What you are asked to do:
Only a number is wanted: how many lines of the entries include the string "tabular"?
++++ Task material
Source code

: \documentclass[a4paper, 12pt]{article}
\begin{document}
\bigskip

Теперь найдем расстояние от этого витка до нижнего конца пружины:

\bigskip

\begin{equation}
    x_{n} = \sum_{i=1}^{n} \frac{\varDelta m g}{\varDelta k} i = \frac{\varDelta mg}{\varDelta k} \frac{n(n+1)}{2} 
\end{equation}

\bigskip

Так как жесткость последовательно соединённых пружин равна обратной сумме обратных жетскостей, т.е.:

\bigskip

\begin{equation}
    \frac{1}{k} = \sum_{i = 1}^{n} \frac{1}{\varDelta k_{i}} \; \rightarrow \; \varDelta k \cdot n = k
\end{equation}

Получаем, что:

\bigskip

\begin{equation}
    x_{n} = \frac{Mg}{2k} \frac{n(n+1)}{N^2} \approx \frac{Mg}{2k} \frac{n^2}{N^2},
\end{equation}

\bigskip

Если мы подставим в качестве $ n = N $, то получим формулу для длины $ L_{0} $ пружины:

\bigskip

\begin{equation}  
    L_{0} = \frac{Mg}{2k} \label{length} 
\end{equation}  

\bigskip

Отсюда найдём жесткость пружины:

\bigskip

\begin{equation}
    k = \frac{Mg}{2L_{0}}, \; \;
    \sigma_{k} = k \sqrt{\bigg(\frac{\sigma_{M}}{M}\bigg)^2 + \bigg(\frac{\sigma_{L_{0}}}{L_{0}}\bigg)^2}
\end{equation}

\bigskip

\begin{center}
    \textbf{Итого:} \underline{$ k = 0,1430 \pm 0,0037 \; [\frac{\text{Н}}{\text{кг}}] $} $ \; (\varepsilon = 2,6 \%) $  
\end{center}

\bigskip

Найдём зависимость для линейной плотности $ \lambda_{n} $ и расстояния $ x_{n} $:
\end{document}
++++++++
++++ Task material
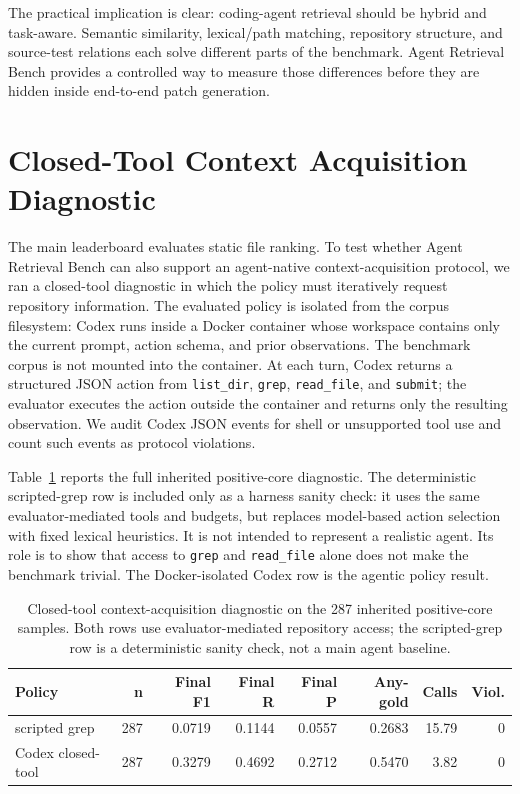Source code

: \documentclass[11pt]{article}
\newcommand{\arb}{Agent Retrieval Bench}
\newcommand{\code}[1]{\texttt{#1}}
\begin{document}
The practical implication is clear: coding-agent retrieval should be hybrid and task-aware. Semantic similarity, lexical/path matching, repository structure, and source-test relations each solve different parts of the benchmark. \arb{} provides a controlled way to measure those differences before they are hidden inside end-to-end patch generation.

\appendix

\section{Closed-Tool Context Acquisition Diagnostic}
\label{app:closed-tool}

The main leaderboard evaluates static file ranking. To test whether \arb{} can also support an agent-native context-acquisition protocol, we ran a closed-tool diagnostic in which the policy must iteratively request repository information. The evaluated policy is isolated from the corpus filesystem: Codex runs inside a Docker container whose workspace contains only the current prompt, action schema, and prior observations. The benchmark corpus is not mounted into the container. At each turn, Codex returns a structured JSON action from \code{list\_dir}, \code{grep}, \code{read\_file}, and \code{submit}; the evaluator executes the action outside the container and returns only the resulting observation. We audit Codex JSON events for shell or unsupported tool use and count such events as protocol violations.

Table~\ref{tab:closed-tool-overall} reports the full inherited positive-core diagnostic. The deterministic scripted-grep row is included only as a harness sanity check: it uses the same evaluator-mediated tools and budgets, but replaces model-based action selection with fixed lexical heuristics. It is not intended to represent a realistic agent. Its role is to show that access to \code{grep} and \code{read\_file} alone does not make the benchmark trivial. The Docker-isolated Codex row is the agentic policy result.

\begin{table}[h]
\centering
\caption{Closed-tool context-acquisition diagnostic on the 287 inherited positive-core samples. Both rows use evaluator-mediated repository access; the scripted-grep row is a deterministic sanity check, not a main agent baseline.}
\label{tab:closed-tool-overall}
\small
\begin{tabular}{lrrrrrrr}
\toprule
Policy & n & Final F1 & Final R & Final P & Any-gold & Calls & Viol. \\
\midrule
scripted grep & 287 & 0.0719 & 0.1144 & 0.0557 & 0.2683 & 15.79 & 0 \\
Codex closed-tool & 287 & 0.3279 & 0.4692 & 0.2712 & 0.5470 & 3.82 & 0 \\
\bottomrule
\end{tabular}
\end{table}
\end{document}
++++++++
Task result:
2